The Leg Travels Business


I was due to go on holiday tomorrow, and the first part of the journey involves a ‘no-frills’ airline.  ‘No-frills’ means ‘no service’, so I was concerned that my crocked leg, permanently braced at a constant zero degrees, would count as a frill (i.e it might require some service).

I found this on the Easyjet website, under Carrier’s Regulations:

‘Adult passengers travelling with lower limbs in cast, waist and/or full leg plaster, must purchase three seats in total, per journey, to travel.’

British Airways require only one extra seat, presumably because the seats are wider.  Prof Shiro Yamamoto (who once made a 2-day trip from Tokyo to London to buy a violin), tells me one extra seat is also necessary per cello.

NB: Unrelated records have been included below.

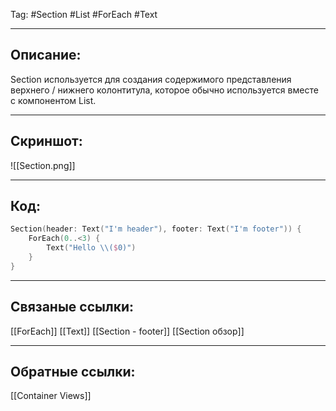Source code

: Tag: #Section #List #ForEach #Text 

---
## Описание:
Section используется для создания содержимого представления верхнего / нижнего колонтитула, которое обычно используется вместе с компонентом List.

---
## Скриншот:
![[Section.png]]

---
## Код:

``` swift
Section(header: Text("I'm header"), footer: Text("I'm footer")) {
    ForEach(0..<3) {
        Text("Hello \\($0)")
    }
}

```

---


## Связаные ссылки:
[[ForEach]]
[[Text]]
[[Section - footer]]
[[Section обзор]]

---
## Обратные ссылки:
[[Container Views]]
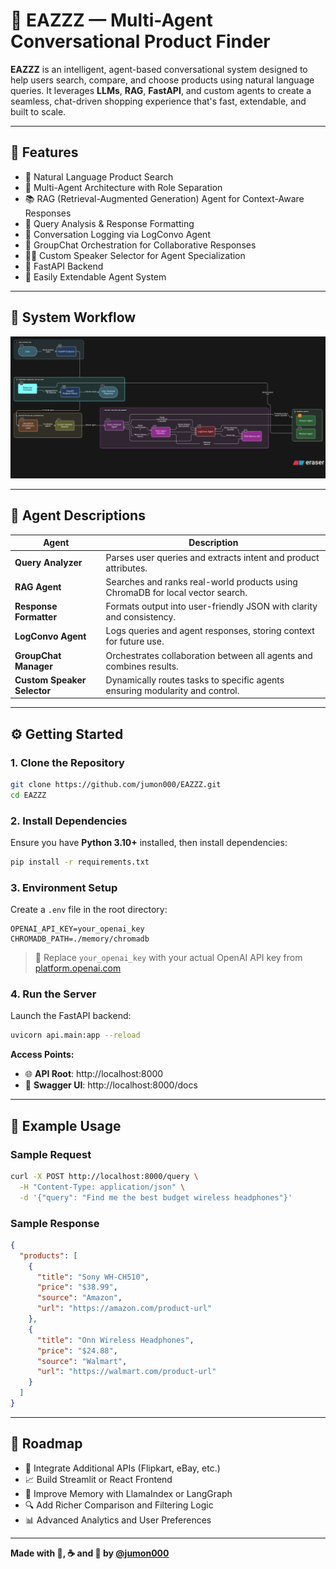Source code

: # 🧠 EAZZZ — Multi-Agent Conversational Product Finder

**EAZZZ** is an intelligent, agent-based conversational system designed to help users search, compare, and choose products using natural language queries. It leverages **LLMs**, **RAG**, **FastAPI**, and custom agents to create a seamless, chat-driven shopping experience that's fast, extendable, and built to scale.

---

## 🚀 Features

- 🚩 Natural Language Product Search
- 🤖 Multi-Agent Architecture with Role Separation
- 📚 RAG (Retrieval-Augmented Generation) Agent for Context-Aware Responses
- 🧠 Query Analysis & Response Formatting
- 📝 Conversation Logging via LogConvo Agent
- 👥 GroupChat Orchestration for Collaborative Responses
- 🧑‍💼 Custom Speaker Selector for Agent Specialization
- 🏃 FastAPI Backend
- 📂 Easily Extendable Agent System

---

## 🧭 System Workflow

![Workflow Diagram](assets/workflow.png)

---

## 🧠 Agent Descriptions

| Agent                    | Description |
|--------------------------|-------------|
| **Query Analyzer**       | Parses user queries and extracts intent and product attributes. |
| **RAG Agent**            | Searches and ranks real-world products using ChromaDB for local vector search. |
| **Response Formatter**   | Formats output into user-friendly JSON with clarity and consistency. |
| **LogConvo Agent**       | Logs queries and agent responses, storing context for future use. |
| **GroupChat Manager**    | Orchestrates collaboration between all agents and combines results. |
| **Custom Speaker Selector** | Dynamically routes tasks to specific agents ensuring modularity and control. |

---

## ⚙️ Getting Started

### 1. Clone the Repository

```bash
git clone https://github.com/jumon000/EAZZZ.git
cd EAZZZ
```

### 2. Install Dependencies

Ensure you have **Python 3.10+** installed, then install dependencies:

```bash
pip install -r requirements.txt
```

### 3. Environment Setup

Create a `.env` file in the root directory:

```env
OPENAI_API_KEY=your_openai_key
CHROMADB_PATH=./memory/chromadb
```

> 🔑 Replace `your_openai_key` with your actual OpenAI API key from [platform.openai.com](https://platform.openai.com)

### 4. Run the Server

Launch the FastAPI backend:

```bash
uvicorn api.main:app --reload
```

**Access Points:**
- 🌐 **API Root**: http://localhost:8000
- 📘 **Swagger UI**: http://localhost:8000/docs

---

## 🧪 Example Usage

### Sample Request

```bash
curl -X POST http://localhost:8000/query \
  -H "Content-Type: application/json" \
  -d '{"query": "Find me the best budget wireless headphones"}'
```

### Sample Response

```json
{
  "products": [
    {
      "title": "Sony WH-CH510",
      "price": "$38.99",
      "source": "Amazon",
      "url": "https://amazon.com/product-url"
    },
    {
      "title": "Onn Wireless Headphones",
      "price": "$24.88",
      "source": "Walmart",
      "url": "https://walmart.com/product-url"
    }
  ]
}
```

---

## 🚀 Roadmap

- 🔌 Integrate Additional APIs (Flipkart, eBay, etc.)
- 📈 Build Streamlit or React Frontend
- 🧠 Improve Memory with LlamaIndex or LangGraph
- 🔍 Add Richer Comparison and Filtering Logic
- 📊 Advanced Analytics and User Preferences

---

**Made with 💙, ☕ and 🧠 by [@jumon000](https://github.com/jumon000)**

But two seats.  That’ll cost ya.

The insurance company was helpful – the extra seats are cheaper than a cancelled holiday for five, so I bought the extra seats.  My body now has one reserved seat, my leg has two.  Never in my life have I pampered a limb quite so shamelessly.  The body goes coach and the leg goes business – or even better, I have a first class leg.

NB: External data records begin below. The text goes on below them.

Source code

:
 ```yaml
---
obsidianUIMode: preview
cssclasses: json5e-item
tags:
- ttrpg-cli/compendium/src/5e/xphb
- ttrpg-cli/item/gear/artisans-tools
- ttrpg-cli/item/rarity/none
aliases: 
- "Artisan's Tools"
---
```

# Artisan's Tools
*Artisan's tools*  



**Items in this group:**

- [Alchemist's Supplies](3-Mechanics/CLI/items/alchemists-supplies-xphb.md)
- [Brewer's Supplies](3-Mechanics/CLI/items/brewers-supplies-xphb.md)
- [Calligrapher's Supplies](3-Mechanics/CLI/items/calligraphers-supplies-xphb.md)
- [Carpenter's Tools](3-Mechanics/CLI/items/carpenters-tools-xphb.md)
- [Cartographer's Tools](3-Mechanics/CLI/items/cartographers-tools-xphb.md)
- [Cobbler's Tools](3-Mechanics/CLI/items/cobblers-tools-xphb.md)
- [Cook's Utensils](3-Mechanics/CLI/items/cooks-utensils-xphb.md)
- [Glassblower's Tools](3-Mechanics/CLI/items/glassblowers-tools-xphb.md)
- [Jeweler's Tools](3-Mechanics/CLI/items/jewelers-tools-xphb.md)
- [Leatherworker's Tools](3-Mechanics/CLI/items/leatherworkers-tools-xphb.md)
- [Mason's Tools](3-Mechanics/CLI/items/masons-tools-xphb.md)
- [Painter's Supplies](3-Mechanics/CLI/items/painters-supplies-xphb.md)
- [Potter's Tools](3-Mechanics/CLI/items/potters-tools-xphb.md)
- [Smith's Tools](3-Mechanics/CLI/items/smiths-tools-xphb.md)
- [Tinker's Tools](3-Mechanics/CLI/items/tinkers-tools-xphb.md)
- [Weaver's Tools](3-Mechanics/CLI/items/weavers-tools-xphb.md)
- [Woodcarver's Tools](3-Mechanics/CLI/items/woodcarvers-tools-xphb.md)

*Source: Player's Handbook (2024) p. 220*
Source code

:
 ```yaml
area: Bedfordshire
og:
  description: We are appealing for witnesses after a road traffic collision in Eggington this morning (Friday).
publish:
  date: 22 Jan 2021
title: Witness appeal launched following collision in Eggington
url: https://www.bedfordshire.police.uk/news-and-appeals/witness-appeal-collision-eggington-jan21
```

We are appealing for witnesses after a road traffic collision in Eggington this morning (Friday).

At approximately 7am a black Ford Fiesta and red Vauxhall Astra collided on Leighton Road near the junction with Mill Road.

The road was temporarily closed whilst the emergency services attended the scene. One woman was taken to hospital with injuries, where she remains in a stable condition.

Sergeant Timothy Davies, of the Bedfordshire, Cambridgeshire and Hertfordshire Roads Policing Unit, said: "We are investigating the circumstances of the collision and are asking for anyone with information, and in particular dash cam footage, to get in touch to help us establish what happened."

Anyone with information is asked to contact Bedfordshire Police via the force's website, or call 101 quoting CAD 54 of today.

I wish I’d thought of this earlier.  I’ve always taken my legs for granted, on an epic scale.  In the next few months alone I had plans to tour the Pyrennees on foot with Bruno, and to cycle up the Tourmalet in early October with Virtual Tom.  I’m also open to impromtu displays of leg negligence, and would love to have taken part in an August Alpine ultra-marathon like this (for an excellent cause, please give generously).

Even then, I wouldn’t have said thankyou.  Until now.  I’ve offered my damaged leg two seats of its own on a plane.  The other leg is getting jealous – I can feel the tendon tightening, plotting revenge.  I make a point of thanking it for standing me up.  It seems to help.